What Happens Now?

The upcoming crisis in mortgage foreclosures has me thinking. I consider there to have been five crises for the capitalist system in the United States from 2007.

The first was the near collapse of the banking system in 2008. It demonstrated that the free market absolutism of a generation of cock sure Chicago economists made no more sense than an epigram found randomly in a fortune cookie. What was revealed was not a system of skillful investors protecting the interests of their clients but casino capitalism, a system where yearly bonuses drove behavior, annihilated Ethics, and discouraged any sort of patriotism and responsibility. The exposure of a system that tens of millions depended upon for their retirements, educations, and investments as an essentially gambling operation was not conducive to faith in capitalism.

The second was the bailout. The bailout was a disaster. While the government should and did act to prevent the financial industry from collapsing, the bailout was extremely favorable to the financial industry It was not just a case of stopping the decline, it was also a case in which the firms became immensely profitable with public money. I repeat, we had to do something as a nation because if the financial industry had perished we would all have gone down with that ship. But the government attached no conditions. They bought these companies bad investments at full market value rather than negotiating a fair price. There was no limit placed on executive salaries or bonuses. Add to this, the hard fact that the government officials in charge of these matters were loaded top to bottom with former employees of the financial industry, and it gives an impression of unfair influence. The companies clearly had regular repeated contacts with the Department of the Treasury and the White House, giving the impression that all other Americans with a stake in these issues had no representation. There is little evidence that this impression of powerlessness on the part of working America is any way incorrect.

The third was the health care bill. An idea considered literally for generations became not universal health care but forced purchases of insurance policies. To make it worse, the most important provisions were decided behind closed doors. A bill was created whose major elements were negotiated by the White House with the insurance and pharmaceutical companies. What people saw was a corrupt system in action placing them into subservience to private interests. That there is no election bounce for the Democrats this Fall is not surprising in any way. It is only surprising only to the White House. The clear view of corporate interests acting through their political proxies made most American sick at heart.

The fourth was the oil spill in the gulf of Mexico. This was a disaster unseen in world history up to that time. Yet, the government did not act to protect the public, it acted to prevent proper investigation and reporting of the crisis. The President of the United States was seen as unwilling to act. This undermined public confidence in the President, and as more of the ugly facts about the government – industry cooperation in these matters comes to light, it will not look any better. Politicians rushed forward to defend what should have not been defensible. It was obvious early on that the companies involved in the drilling had flouted regulations and acted with little regard to risk management, trusting to luck since they had gotten away with it in the past. One politician had the nerve to describe a crisis clearly created by poor management and violation of the law as an “accident.” The public did not feel defended. There was a sense of betrayal for many Americans.

I thought there would be a public outcry on these matters. The only clearly visible one is Fox News’ Tea Party movement, a spontaneous outpouring of populist rage heavily funded by industry, and directed at the government while exempting business for any responsibility for our current crises.

Why is there no electoral action to exploit the wild and reckless corporate behavior of the last two years? The answer is simple and disturbing. There are two political parties in this country and neither is willing to take action in regard to these matters. There is no one to vote for. The leadership that should arise from the disaster, angry and ready for battle, is not viable in today’s media markets.

The government is more heavily influenced by well paid lobbyists than it is by Americans.

I have been watching this for a while and I listen to what people are saying. At the moment, blame rests heavily on the government, and a great deal of blames belongs quite properly to the government. But not all of it.

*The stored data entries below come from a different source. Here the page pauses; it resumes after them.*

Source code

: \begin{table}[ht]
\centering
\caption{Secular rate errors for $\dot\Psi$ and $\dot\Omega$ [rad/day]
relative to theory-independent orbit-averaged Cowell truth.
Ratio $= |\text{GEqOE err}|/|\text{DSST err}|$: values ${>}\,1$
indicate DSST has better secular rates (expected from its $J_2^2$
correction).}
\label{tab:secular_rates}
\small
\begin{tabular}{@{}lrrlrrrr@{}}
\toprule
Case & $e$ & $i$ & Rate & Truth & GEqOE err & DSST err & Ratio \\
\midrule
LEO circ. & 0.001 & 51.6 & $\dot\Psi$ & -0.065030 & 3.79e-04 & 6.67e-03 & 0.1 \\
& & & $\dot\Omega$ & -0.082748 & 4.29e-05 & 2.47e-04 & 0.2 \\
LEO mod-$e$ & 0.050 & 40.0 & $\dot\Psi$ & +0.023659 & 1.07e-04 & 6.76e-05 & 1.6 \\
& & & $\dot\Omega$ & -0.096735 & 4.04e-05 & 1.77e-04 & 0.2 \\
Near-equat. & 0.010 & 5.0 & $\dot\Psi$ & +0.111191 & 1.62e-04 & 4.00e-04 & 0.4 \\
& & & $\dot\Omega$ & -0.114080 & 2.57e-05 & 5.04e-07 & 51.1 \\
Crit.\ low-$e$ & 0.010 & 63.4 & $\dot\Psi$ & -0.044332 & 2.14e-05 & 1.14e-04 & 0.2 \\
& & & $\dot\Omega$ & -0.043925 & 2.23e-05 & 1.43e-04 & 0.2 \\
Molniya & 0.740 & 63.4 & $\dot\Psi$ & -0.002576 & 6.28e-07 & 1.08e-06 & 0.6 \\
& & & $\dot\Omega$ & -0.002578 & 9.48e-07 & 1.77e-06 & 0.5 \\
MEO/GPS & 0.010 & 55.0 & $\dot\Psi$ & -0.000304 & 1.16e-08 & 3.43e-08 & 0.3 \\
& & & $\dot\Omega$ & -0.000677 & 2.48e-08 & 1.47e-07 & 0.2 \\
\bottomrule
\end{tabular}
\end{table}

We can change the government down to the last brick of the capital building and nothing will change. Only if the private organizations that have acted illegally and recklessly are brought under control will there be effective change. I do not mean their destruction. What I want to see is their removal from the political process. Only human beings have rights. Organizations do not. A corporation is no more a person than my toaster. (However, there are many people who may have better and more effective solutions. Please let me hear them.)

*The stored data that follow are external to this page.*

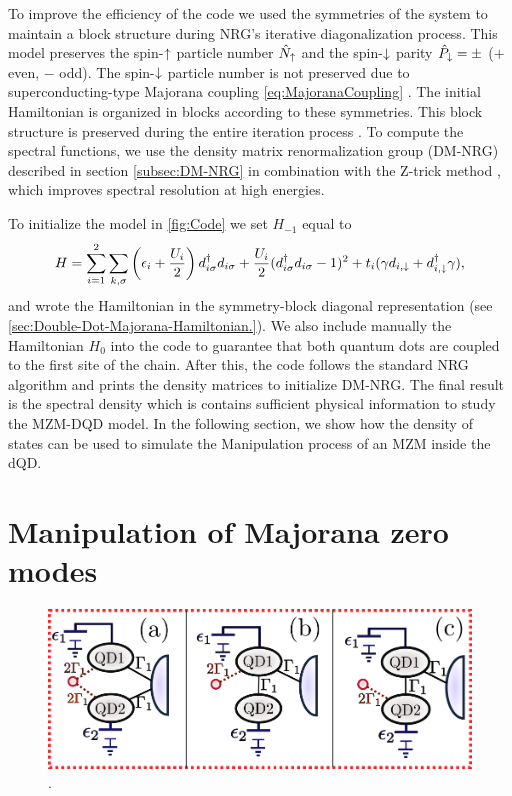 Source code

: 

To  improve the efficiency of the code we used the symmetries of the system to maintain a block structure during NRG's iterative diagonalization process. This model preserves the spin-$\uparrow$ particle number $\hat{N}_\uparrow$ and the spin-$\downarrow$ parity $\hat{P}_\downarrow = \pm $ ($+$ even, $-$ odd). The spin-$\downarrow$ particle number is not preserved due to superconducting-type Majorana coupling  \eqref{eq:MajoranaCoupling} . The initial Hamiltonian is organized in blocks according to these symmetries. This block structure is preserved during the entire iteration process \cite{bulla_numerical_2008}. To compute the spectral functions, we use the density matrix renormalization group (DM-NRG) described in section \ref{subsec:DM-NRG} in combination with the Z-trick method \cite{oliveira_generalized_1994}, which improves spectral resolution at high energies.


To initialize the model in \ref{fig:Code} we set $H_{-1}$ equal to 
\begin{equation}
H =\sum_{i=1}^2\sum_{k,\sigma}\left(\epsilon_{i}+\frac{U_i}{2}\right)d_{i\sigma}^{\dagger}d_{i\sigma}+ \frac{U_i}{2}(d_{i \sigma}^{\dagger}d_{i \sigma}-1)^{2} + t_i(\gamma d_{i,\downarrow}+d^\dagger_{i,\downarrow}\gamma),
\end{equation} 
\noindent and wrote the Hamiltonian in the symmetry-block diagonal representation (see \ref{sec:Double-Dot-Majorana-Hamiltonian.}). We also include manually the Hamiltonian $H_0$ into the code to guarantee that both quantum dots are coupled to the first site of the chain. After this, the code follows the standard NRG algorithm and prints the density matrices to initialize DM-NRG. The final result is the spectral density which is contains sufficient physical information to study the MZM-DQD model. In the following section, we show how the density of states can be used to simulate the Manipulation process of an MZM inside the dQD. 




\section{Manipulation of Majorana zero modes}


\begin{figure}[bt]
\centering
\includegraphics[scale=0.7]{IMAGES/DQD-M/3Model.png}
\caption{\label{fig:MajoranaModels}. \protect{}} 
\end{figure}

But there is some change happening. The American public is in many ways like a landslide. You see a few pebbles fall down a slope. Nothing to worry about. But over time there are more pebbles and then stones.

I love my country. I am not leaving to escape to a different place in the light of the social turmoil we are likely to see. I believe in this people and their ability to solve problems and accomplish great things. They are being called upon right now. The call is quiet and can be barely heard. But it is there. And in time it will grow louder and more distinct.

Our government is failing us. The great corporations are rogue having no sense of patriotism, no burden of belonging; they hear no call of righteousness. They evade the law, act against their nation’s interest, and pursue a philosophy recognizing no moral burden.

We can not long survive this.

Change is coming. The beginnings of that change will be ugly. It will be difficult. Many will suffer. But there is a strong chance that this nation will rise to the challenge and become a better place.

James Pilant

2 thoughts on “What Happens Now?

  1. Impressive article, and hopt things turn out for the better. I thought in India we have the problem, no party to vote for since all indulge in corrupt practices, but I think people in power behave the same way throughout the world.